El encuentro contó con la presencia de delegaciones provenientes de prácticamente todas las diócesis del NOA. Segura valoró especialmente el esfuerzo realizado por muchos participantes para llegar a Catamarca. Recordó, por ejemplo, el caso de representantes de Añatuya y de la Prelatura de Humahuaca, quienes recorrieron cientos de kilómetros para compartir la experiencia pastoral y social de sus comunidades.
Uno de los momentos más significativos se desarrolló durante la tarde del sábado, cuando cada diócesis presentó un panorama de la realidad social de su territorio. Allí surgieron con fuerza las preocupaciones comunes que atraviesan al norte argentino. “La crudeza de la realidad social en cada jurisdicción eclesiástica quedó claramente expuesta. Se repitieron temas como la pobreza, la indigencia, el desempleo, las adicciones y el suicidio, problemáticas que no son ajenas a lo que sucede a nivel nacional”, explicó Segura.
La jornada del domingo estuvo dedicada a reflexionar sobre la figura de monseñor Enrique Angelelli y los mártires riojanos. La exposición principal estuvo a cargo de monseñor Dante Braida, obispo de La Rioja y presidente de la Comisión Episcopal de Pastoral Social. Segura destacó que se trató de “una muy buena y profunda exposición sobre monseñor Angelelli y los mártires riojanos”, que posteriormente generó numerosas preguntas, intercambios y aportes por parte de los participantes.
Más allá de las ponencias, el encuentro apostó a una metodología participativa inspirada en el camino sinodal que impulsa la Iglesia. Los asistentes trabajaron en grupos de conversación espiritual, compartiendo experiencias, inquietudes y propuestas pastorales. Aunque todavía no se elaboró un documento final, el material surgido de esos espacios será procesado en los próximos meses para sintetizar conclusiones y líneas de acción.
En ese sentido, Segura remarcó que uno de los consensos más fuertes fue la necesidad de pasar de la reflexión a acciones concretas. “Nos damos cuenta de que además de todos los trabajos técnicos que realizamos, de los documentos y los informes, es muy importante ir a la acción. Eso nos están pidiendo nuestros mismos hermanos que padecen situaciones de pobreza, indigencia o desempleo”, afirmó.
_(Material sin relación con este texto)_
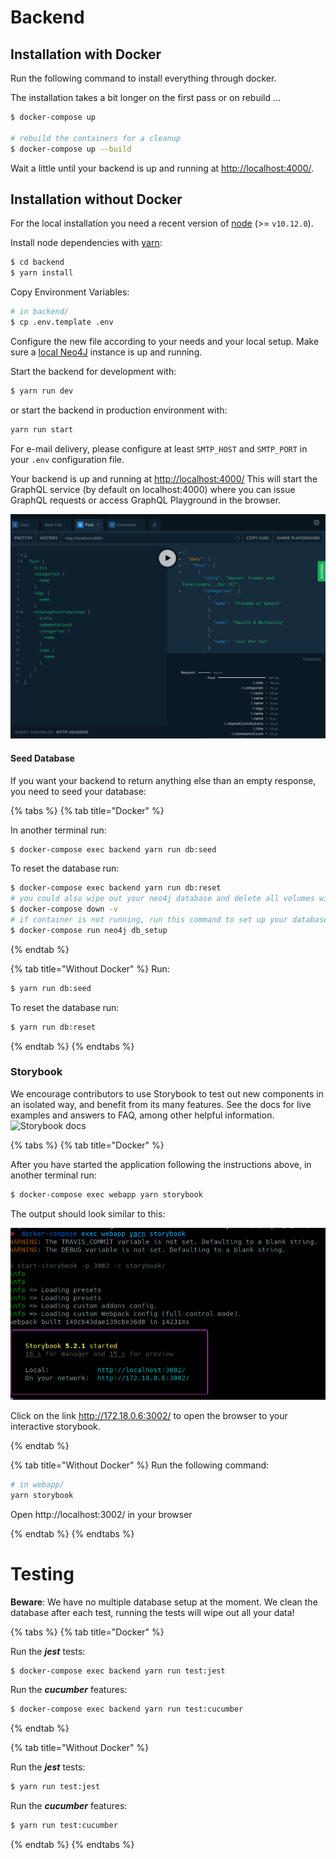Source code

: # Backend

## Installation with Docker

Run the following command to install everything through docker.

The installation takes a bit longer on the first pass or on rebuild ...

```bash
$ docker-compose up

# rebuild the containers for a cleanup
$ docker-compose up --build
```

Wait a little until your backend is up and running at [http://localhost:4000/](http://localhost:4000/).

## Installation without Docker

For the local installation you need a recent version of [node](https://nodejs.org/en/)
(&gt;= `v10.12.0`).

Install node dependencies with [yarn](https://yarnpkg.com/en/):
```bash
$ cd backend
$ yarn install
```

Copy Environment Variables:
```bash
# in backend/
$ cp .env.template .env
```
Configure the new file according to your needs and your local setup. Make sure
a [local Neo4J](http://localhost:7474) instance is up and running.

Start the backend for development with:
```bash
$ yarn run dev
```

or start the backend in production environment with:
```bash
yarn run start
```

For e-mail delivery, please configure at least `SMTP_HOST` and `SMTP_PORT` in
your `.env` configuration file.

Your backend is up and running at [http://localhost:4000/](http://localhost:4000/)
This will start the GraphQL service \(by default on localhost:4000\) where you
can issue GraphQL requests or access GraphQL Playground in the browser.

![GraphQL Playground](../.gitbook/assets/graphql-playground.png)


#### Seed Database

If you want your backend to return anything else than an empty response, you
need to seed your database:

{% tabs %}
{% tab title="Docker" %}

In another terminal run:
```bash
$ docker-compose exec backend yarn run db:seed
```

To reset the database run:
```bash
$ docker-compose exec backend yarn run db:reset
# you could also wipe out your neo4j database and delete all volumes with:
$ docker-compose down -v
# if container is not running, run this command to set up your database indeces and contstraints
$ docker-compose run neo4j db_setup
```
{% endtab %}

{% tab title="Without Docker" %}
Run:
```bash
$ yarn run db:seed
```

To reset the database run:
```bash
$ yarn run db:reset
```
{% endtab %}
{% endtabs %}

### Storybook

We encourage contributors to use Storybook to test out new components in an isolated way, and benefit from its many features.
See the docs for live examples and answers to FAQ, among other helpful information. ![Storybook docs](https://storybook.js.org/docs/basics/introduction/)

{% tabs %}
{% tab title="Docker" %}

After you have started the application following the instructions above, in another terminal run:

```bash
$ docker-compose exec webapp yarn storybook
```
The output should look similar to this:

![Storybook output](../.gitbook/assets/storybook-output.png)

Click on the link http://172.18.0.6:3002/ to open the browser to your interactive storybook.

{% endtab %}

{% tab title="Without Docker" %}
Run the following command: 

```bash
# in webapp/
yarn storybook
```

Open http://localhost:3002/ in your browser

{% endtab %}
{% endtabs %}


# Testing

**Beware**: We have no multiple database setup at the moment. We clean the
database after each test, running the tests will wipe out all your data!


{% tabs %}
{% tab title="Docker" %}

Run the _**jest**_ tests:

```bash
$ docker-compose exec backend yarn run test:jest
```

Run the _**cucumber**_ features:

```bash
$ docker-compose exec backend yarn run test:cucumber
```

{% endtab %}

{% tab title="Without Docker" %}

Run the _**jest**_ tests:

```bash
$ yarn run test:jest
```

Run the _**cucumber**_ features:

```bash
$ yarn run test:cucumber
```

{% endtab %}
{% endtabs %}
Finalmente, el coordinador de la Pastoral Social de Catamarca subrayó el papel que la Iglesia busca desempeñar frente a las problemáticas sociales. “Nosotros no queremos suplantar sus voces. Ellos tienen que tener sus voces y tienen que ser escuchados en todos los estamentos. Nosotros somos amplificadores de sus angustias y de sus dolores”, expresó. Sus palabras sintetizaron el espíritu de un encuentro que buscó fortalecer la presencia de la Iglesia junto a quienes más sufren, inspirada por el testimonio de Mamerto Esquiú, de los mártires riojanos y de tantos hombres y mujeres comprometidos con la transformación social desde la fe.